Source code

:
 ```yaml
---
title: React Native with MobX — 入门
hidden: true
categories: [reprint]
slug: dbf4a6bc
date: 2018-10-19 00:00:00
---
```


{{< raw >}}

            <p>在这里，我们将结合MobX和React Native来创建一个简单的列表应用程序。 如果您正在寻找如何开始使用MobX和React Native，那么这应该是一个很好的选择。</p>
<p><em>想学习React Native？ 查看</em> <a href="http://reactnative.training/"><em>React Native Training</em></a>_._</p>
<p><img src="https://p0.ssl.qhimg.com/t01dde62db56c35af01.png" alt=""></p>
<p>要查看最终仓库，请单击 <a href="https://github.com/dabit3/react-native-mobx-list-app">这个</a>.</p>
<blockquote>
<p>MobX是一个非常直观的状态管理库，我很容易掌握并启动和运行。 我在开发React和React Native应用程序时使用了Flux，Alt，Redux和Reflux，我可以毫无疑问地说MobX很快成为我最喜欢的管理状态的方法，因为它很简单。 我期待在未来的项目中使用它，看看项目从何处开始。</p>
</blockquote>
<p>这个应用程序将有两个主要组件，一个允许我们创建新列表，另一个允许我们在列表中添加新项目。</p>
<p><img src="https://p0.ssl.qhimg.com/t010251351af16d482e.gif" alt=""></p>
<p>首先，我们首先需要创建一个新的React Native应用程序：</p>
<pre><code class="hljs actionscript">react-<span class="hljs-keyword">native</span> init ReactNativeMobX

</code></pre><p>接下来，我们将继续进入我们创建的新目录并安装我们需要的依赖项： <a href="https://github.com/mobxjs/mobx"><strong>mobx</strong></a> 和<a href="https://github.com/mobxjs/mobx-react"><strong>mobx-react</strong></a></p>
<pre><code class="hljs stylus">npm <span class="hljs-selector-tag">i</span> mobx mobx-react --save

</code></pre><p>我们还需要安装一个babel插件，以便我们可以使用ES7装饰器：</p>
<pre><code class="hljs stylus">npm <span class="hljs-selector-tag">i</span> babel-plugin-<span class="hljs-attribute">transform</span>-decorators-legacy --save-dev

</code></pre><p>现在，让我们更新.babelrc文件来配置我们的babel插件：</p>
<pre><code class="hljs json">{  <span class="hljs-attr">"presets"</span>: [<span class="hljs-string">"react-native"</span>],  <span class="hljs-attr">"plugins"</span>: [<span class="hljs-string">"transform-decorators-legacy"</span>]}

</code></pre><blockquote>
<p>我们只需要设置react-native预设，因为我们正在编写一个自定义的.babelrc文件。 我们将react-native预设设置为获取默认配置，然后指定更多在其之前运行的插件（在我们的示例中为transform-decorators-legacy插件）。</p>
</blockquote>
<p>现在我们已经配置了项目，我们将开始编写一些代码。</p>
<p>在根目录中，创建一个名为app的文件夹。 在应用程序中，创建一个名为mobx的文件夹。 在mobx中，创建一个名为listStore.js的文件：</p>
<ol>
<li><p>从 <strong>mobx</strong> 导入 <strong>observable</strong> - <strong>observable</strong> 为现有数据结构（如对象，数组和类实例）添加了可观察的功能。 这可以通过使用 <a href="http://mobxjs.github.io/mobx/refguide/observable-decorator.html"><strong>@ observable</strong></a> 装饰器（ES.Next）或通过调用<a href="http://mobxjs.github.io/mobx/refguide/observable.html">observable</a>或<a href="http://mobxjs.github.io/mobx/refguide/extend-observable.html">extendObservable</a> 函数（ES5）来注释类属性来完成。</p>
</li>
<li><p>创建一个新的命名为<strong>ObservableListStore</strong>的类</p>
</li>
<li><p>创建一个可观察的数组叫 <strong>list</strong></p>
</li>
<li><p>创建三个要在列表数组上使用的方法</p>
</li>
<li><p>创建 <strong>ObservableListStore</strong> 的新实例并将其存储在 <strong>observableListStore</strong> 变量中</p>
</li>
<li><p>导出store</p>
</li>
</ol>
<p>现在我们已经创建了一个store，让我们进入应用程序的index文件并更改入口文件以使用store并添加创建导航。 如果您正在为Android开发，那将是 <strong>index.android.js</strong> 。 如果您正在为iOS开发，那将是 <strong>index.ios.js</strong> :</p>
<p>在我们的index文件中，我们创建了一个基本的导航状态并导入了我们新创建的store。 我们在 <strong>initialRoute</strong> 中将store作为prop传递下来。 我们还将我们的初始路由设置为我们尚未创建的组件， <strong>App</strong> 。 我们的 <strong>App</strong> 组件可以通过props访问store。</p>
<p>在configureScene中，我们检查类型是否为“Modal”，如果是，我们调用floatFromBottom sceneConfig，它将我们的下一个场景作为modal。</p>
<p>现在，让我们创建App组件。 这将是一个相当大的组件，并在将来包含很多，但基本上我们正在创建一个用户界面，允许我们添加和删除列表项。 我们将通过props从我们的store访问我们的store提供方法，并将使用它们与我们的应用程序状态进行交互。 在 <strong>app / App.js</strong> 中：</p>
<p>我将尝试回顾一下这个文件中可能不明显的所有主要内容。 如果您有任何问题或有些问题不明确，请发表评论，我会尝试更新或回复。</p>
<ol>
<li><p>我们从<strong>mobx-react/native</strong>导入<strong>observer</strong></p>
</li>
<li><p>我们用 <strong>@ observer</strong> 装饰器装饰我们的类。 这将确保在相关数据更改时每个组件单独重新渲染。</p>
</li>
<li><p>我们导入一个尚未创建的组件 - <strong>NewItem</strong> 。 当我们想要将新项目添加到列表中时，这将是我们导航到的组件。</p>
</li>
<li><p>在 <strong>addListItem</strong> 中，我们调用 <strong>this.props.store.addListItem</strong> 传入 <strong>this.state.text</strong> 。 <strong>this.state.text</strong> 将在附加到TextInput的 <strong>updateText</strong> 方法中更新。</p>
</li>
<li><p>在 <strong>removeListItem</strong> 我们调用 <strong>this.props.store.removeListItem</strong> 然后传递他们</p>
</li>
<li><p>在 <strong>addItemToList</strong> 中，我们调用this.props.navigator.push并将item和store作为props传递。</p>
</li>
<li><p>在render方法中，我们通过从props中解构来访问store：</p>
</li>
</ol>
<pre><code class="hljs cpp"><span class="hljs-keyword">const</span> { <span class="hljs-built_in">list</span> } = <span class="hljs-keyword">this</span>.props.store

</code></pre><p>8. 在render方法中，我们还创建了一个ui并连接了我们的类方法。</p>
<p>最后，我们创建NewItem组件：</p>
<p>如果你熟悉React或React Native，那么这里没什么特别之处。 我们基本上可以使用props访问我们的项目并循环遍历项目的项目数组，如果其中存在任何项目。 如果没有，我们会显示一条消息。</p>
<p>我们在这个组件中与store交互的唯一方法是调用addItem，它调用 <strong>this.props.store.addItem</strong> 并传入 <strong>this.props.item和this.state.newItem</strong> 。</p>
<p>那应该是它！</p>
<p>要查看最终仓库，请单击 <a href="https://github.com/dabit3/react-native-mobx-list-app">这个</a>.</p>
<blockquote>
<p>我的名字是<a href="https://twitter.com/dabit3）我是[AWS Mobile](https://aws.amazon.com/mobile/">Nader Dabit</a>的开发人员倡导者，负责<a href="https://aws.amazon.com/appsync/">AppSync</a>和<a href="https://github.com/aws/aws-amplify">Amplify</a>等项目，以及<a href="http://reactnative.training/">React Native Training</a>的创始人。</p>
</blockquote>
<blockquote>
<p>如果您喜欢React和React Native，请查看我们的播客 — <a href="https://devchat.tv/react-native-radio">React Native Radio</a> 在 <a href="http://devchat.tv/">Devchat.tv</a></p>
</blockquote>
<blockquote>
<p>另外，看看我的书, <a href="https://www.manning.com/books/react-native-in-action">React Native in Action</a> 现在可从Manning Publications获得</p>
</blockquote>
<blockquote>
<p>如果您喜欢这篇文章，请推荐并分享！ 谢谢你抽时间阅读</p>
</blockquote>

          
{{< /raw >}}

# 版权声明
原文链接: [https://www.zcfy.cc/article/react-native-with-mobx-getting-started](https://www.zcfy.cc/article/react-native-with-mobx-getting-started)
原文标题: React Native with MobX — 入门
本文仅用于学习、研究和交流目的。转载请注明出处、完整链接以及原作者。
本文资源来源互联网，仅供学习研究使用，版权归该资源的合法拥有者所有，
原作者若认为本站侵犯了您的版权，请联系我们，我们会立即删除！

####################

▸ **About this task**: Copy out every line of the listing that includes the string "with".

▸ **Answer to this exercise**:
title: React Native with MobX — 入门
原文链接: [https://www.zcfy.cc/article/react-native-with-mobx-getting-started](https://www.zcfy.cc/article/react-native-with-mobx-getting-started)
原文标题: React Native with MobX — 入门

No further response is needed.